§ Supplied material
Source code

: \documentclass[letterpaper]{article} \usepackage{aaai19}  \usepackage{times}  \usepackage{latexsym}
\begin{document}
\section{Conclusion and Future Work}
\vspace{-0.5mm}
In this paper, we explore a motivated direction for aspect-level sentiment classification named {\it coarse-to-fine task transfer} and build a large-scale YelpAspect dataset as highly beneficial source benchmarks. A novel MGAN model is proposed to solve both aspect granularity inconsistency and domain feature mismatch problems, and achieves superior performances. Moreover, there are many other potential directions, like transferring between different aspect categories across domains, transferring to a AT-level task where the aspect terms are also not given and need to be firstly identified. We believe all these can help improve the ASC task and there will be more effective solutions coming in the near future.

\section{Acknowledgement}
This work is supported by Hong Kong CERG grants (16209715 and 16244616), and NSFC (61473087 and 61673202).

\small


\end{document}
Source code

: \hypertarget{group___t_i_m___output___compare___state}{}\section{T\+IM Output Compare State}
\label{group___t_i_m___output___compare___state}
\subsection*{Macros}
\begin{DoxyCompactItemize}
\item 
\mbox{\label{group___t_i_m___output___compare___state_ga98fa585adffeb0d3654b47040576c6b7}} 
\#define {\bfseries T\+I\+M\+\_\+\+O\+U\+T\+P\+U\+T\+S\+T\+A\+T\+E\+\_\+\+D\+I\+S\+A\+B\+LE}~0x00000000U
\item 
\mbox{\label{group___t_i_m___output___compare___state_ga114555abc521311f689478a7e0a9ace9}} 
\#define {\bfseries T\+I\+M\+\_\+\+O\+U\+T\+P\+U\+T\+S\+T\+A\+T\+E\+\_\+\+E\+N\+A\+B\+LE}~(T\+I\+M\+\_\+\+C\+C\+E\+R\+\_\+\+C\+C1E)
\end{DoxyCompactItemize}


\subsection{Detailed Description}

§ Assigned task
Set down every record above exactly as given.

§ Final answer
Source code

: \documentclass[letterpaper]{article} \usepackage{aaai19}  \usepackage{times}  \usepackage{latexsym}
\begin{document}
\section{Conclusion and Future Work}
\vspace{-0.5mm}
In this paper, we explore a motivated direction for aspect-level sentiment classification named {\it coarse-to-fine task transfer} and build a large-scale YelpAspect dataset as highly beneficial source benchmarks. A novel MGAN model is proposed to solve both aspect granularity inconsistency and domain feature mismatch problems, and achieves superior performances. Moreover, there are many other potential directions, like transferring between different aspect categories across domains, transferring to a AT-level task where the aspect terms are also not given and need to be firstly identified. We believe all these can help improve the ASC task and there will be more effective solutions coming in the near future.

\section{Acknowledgement}
This work is supported by Hong Kong CERG grants (16209715 and 16244616), and NSFC (61473087 and 61673202).

\small


\end{document}
Source code

: \hypertarget{group___t_i_m___output___compare___state}{}\section{T\+IM Output Compare State}
\label{group___t_i_m___output___compare___state}
\subsection*{Macros}
\begin{DoxyCompactItemize}
\item 
\mbox{\label{group___t_i_m___output___compare___state_ga98fa585adffeb0d3654b47040576c6b7}} 
\#define {\bfseries T\+I\+M\+\_\+\+O\+U\+T\+P\+U\+T\+S\+T\+A\+T\+E\+\_\+\+D\+I\+S\+A\+B\+LE}~0x00000000U
\item 
\mbox{\label{group___t_i_m___output___compare___state_ga114555abc521311f689478a7e0a9ace9}} 
\#define {\bfseries T\+I\+M\+\_\+\+O\+U\+T\+P\+U\+T\+S\+T\+A\+T\+E\+\_\+\+E\+N\+A\+B\+LE}~(T\+I\+M\+\_\+\+C\+C\+E\+R\+\_\+\+C\+C1E)
\end{DoxyCompactItemize}


\subsection{Detailed Description}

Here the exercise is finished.